Vi-te crescer por entre os nossos comícios e sessões de esclarecimento, as eleições primeiras para essa novidade absoluta que eram as autarquias nas mãos do povo ou as intermináveis reuniões das comissões de moradores. Tínhamos a ilusão de construir um mundo novo sobre as ruínas de um Estado Velho que nos empurrara para o beco do «orgulhosamente sós» da guerra colonial, esse absurdo histórico.

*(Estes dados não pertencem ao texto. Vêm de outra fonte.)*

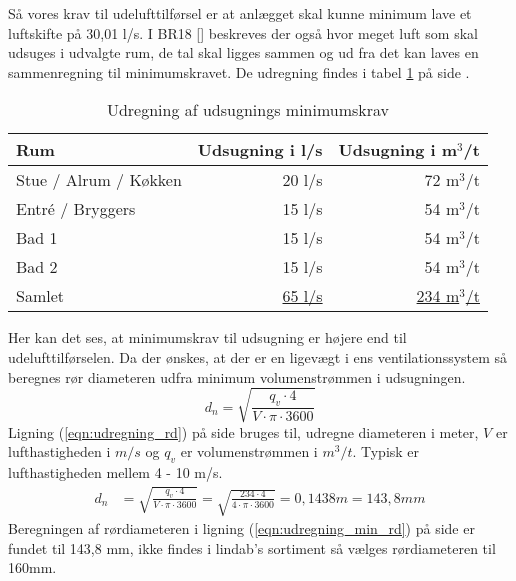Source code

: Så vores krav til udelufttilførsel er at anlægget skal kunne minimum lave et luftskifte på 30,01 l/s.
I BR18 [\cite{BR18:Online}] beskreves der også hvor meget luft som skal udsuges i udvalgte rum, 
de tal skal ligges sammen og ud fra det kan laves en sammenregning til minimumskravet. De udregning findes i tabel \ref{table:samregn_vent_ud} på side \pageref{table:samregn_vent_ud}.
\begin{table}[h!]
    \begin{center}
       \begin{tabular}{|l|r|r|}
           \hline
           Rum & Udsugning i l/s & Udsugning i m$^3$/t \\
           \hline
           Stue / Alrum / Køkken & 20 l/s & 72 m$^3$/t\\
           Entré / Bryggers  & 15 l/s & 54 m$^3$/t\\
           Bad 1             & 15 l/s & 54 m$^3$/t\\
           Bad 2             & 15 l/s & 54 m$^3$/t\\
           \hline
           \hline
           Samlet & \underline{65 l/s} & \underline{234 m$^3$/t} \\
           \hline
       \end{tabular}
   \end{center}
   \caption{Udregning af udsugnings minimumskrav}
   \label{table:samregn_vent_ud}
\end{table}
Her kan det ses, at minimumskrav til udsugning er højere end til udelufttilførselen. 
Da der ønskes, at der er en ligevægt i ens ventilationssystem så beregnes rør diameteren udfra minimum volumenstrømmen i udsugningen.
\begin{equation}\label{eqn:udregning_rd}
d_{n} = \sqrt{ \frac{q_{v} \cdot 4}{V\cdot\pi\cdot3600}}
\end{equation}
Ligning (\ref{eqn:udregning_rd}) på side \pageref{eqn:udregning_rd} bruges til, udregne diameteren i meter, $V$ er lufthastigheden i $m/s$ og $q_v$ er volumenstrømmen i $m^{3}/t$.
Typisk er lufthastigheden mellem 4 - 10 m/s. 
\begin{align} \label{eqn:udregning_min_rd} 
    d_{n}       &= \sqrt{ \frac{q_{v} \cdot 4}{V\cdot\pi\cdot3600}} = \sqrt{ \frac{234 \cdot 4}{4\cdot\pi\cdot3600}} = 0,1438 m = 143,8 mm
\end{align}
Beregningen af rørdiameteren i ligning (\ref{eqn:udregning_min_rd}) på side \pageref{eqn:udregning_min_rd} er fundet til 143,8 mm, 
ikke findes i lindab's sortiment så vælges rørdiameteren til 160mm.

Provavelmente não nos preocupámos muito contigo, ocupados que estávamos em te garantir a herança de um país bem diferente, radicalmente melhor, onde tu fosses, finalmente, feliz!
Mas, trinta e cinco anos depois, leio o teu profundo desencanto:
«E aqui onde me encontro, / onde nos encontramos, / eu e a minha geração, / sabemos agora que tudo isso valeu nada / porque sentimos / exactamente / as mesmas dores / as mesmas balas / mas em forma de / desemprego / salário mínimo nacional / emprego desqualificado / & etc e tal.»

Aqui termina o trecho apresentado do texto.